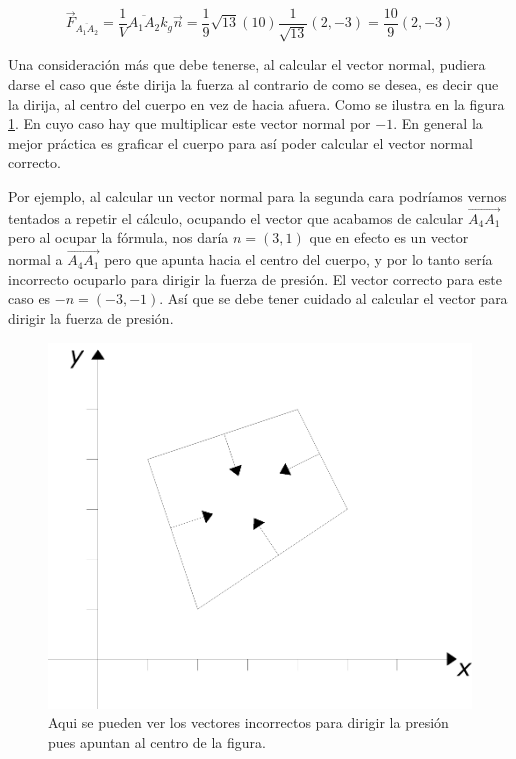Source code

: $$\vec{F}_{\overline{A_1 A_2}} = \frac{1}{V}\overline{A_1 A_2} k_g \vec{n} = \frac{1}{9} \sqrt{13} \left( 10 \right)  \frac{1}{\sqrt{13}} (2, -3) = \frac{10}{9}(2, -3) $$

Una consideración más que debe tenerse, al calcular el vector normal, pudiera darse el caso que éste dirija la fuerza al contrario de como se desea, es decir que la dirija, al centro del cuerpo en vez de hacia afuera. Como se ilustra en la figura \ref{presionMal:fig}. En cuyo caso hay que multiplicar este vector normal por $-1$. En general la mejor práctica es graficar el cuerpo para así poder calcular el vector normal correcto.

Por ejemplo, al calcular un vector normal para la segunda cara podríamos vernos tentados a repetir el cálculo, ocupando el vector que acabamos de calcular $\overrightarrow{A_4 A_1}$ pero al ocupar la fórmula, nos daría $n=(3,1)$ que en efecto es un vector normal a $\overrightarrow{A_4 A_1}$ pero que apunta hacia el centro del cuerpo, y por lo tanto sería incorrecto ocuparlo para dirigir la fuerza de presión. El vector correcto para este caso es $-n = (-3,-1)$. Así que se debe tener cuidado al calcular el vector para dirigir la fuerza de presión.

\begin{figure}
 \centering
 \includegraphics[]{Img/presion_mal}
 \caption[Vectores de presión incorrectos]{ 
 Aqui se pueden ver los vectores incorrectos para dirigir la presión pues apuntan al centro de la figura.
 } \label{presionMal:fig}
\end{figure}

TRY IT.
Everything above should be given again exactly, apart from the pictures.

ANSWER BOX.
Source code

: $$\vec{F}_{\overline{A_1 A_2}} = \frac{1}{V}\overline{A_1 A_2} k_g \vec{n} = \frac{1}{9} \sqrt{13} \left( 10 \right)  \frac{1}{\sqrt{13}} (2, -3) = \frac{10}{9}(2, -3) $$

Una consideración más que debe tenerse, al calcular el vector normal, pudiera darse el caso que éste dirija la fuerza al contrario de como se desea, es decir que la dirija, al centro del cuerpo en vez de hacia afuera. Como se ilustra en la figura \ref{presionMal:fig}. En cuyo caso hay que multiplicar este vector normal por $-1$. En general la mejor práctica es graficar el cuerpo para así poder calcular el vector normal correcto.

Por ejemplo, al calcular un vector normal para la segunda cara podríamos vernos tentados a repetir el cálculo, ocupando el vector que acabamos de calcular $\overrightarrow{A_4 A_1}$ pero al ocupar la fórmula, nos daría $n=(3,1)$ que en efecto es un vector normal a $\overrightarrow{A_4 A_1}$ pero que apunta hacia el centro del cuerpo, y por lo tanto sería incorrecto ocuparlo para dirigir la fuerza de presión. El vector correcto para este caso es $-n = (-3,-1)$. Así que se debe tener cuidado al calcular el vector para dirigir la fuerza de presión.

\begin{figure}
 \centering
 \includegraphics[]{Img/presion_mal}
 \caption[Vectores de presión incorrectos]{ 
 Aqui se pueden ver los vectores incorrectos para dirigir la presión pues apuntan al centro de la figura.
 } \label{presionMal:fig}
\end{figure}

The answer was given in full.